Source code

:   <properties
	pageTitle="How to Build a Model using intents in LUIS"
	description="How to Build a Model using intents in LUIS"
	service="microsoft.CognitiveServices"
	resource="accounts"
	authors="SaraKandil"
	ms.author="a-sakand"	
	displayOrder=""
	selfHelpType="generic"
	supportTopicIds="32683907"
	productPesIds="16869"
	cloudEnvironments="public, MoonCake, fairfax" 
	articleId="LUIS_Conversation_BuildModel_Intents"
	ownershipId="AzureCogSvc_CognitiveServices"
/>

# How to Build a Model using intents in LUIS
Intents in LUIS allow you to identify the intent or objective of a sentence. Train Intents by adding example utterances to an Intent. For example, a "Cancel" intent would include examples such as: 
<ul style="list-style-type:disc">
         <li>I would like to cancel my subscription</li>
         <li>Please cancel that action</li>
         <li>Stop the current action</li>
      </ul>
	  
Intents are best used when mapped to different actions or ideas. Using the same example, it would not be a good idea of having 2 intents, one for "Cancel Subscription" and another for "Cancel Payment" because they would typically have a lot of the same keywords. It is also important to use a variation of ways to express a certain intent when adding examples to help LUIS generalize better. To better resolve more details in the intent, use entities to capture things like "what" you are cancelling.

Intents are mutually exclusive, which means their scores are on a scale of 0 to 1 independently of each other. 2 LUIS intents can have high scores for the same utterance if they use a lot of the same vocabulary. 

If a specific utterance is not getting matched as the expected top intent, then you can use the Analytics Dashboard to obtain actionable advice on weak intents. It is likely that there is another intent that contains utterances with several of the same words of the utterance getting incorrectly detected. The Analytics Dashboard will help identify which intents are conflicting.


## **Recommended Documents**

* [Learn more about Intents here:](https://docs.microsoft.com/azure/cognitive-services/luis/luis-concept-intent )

### Exercise instructions
Return every line of the data unchanged.

### Worked solution
Source code

:   <properties
	pageTitle="How to Build a Model using intents in LUIS"
	description="How to Build a Model using intents in LUIS"
	service="microsoft.CognitiveServices"
	resource="accounts"
	authors="SaraKandil"
	ms.author="a-sakand"	
	displayOrder=""
	selfHelpType="generic"
	supportTopicIds="32683907"
	productPesIds="16869"
	cloudEnvironments="public, MoonCake, fairfax" 
	articleId="LUIS_Conversation_BuildModel_Intents"
	ownershipId="AzureCogSvc_CognitiveServices"
/>

# How to Build a Model using intents in LUIS
Intents in LUIS allow you to identify the intent or objective of a sentence. Train Intents by adding example utterances to an Intent. For example, a "Cancel" intent would include examples such as: 
<ul style="list-style-type:disc">
         <li>I would like to cancel my subscription</li>
         <li>Please cancel that action</li>
         <li>Stop the current action</li>
      </ul>
	  
Intents are best used when mapped to different actions or ideas. Using the same example, it would not be a good idea of having 2 intents, one for "Cancel Subscription" and another for "Cancel Payment" because they would typically have a lot of the same keywords. It is also important to use a variation of ways to express a certain intent when adding examples to help LUIS generalize better. To better resolve more details in the intent, use entities to capture things like "what" you are cancelling.

Intents are mutually exclusive, which means their scores are on a scale of 0 to 1 independently of each other. 2 LUIS intents can have high scores for the same utterance if they use a lot of the same vocabulary. 

If a specific utterance is not getting matched as the expected top intent, then you can use the Analytics Dashboard to obtain actionable advice on weak intents. It is likely that there is another intent that contains utterances with several of the same words of the utterance getting incorrectly detected. The Analytics Dashboard will help identify which intents are conflicting.


## **Recommended Documents**

* [Learn more about Intents here:](https://docs.microsoft.com/azure/cognitive-services/luis/luis-concept-intent )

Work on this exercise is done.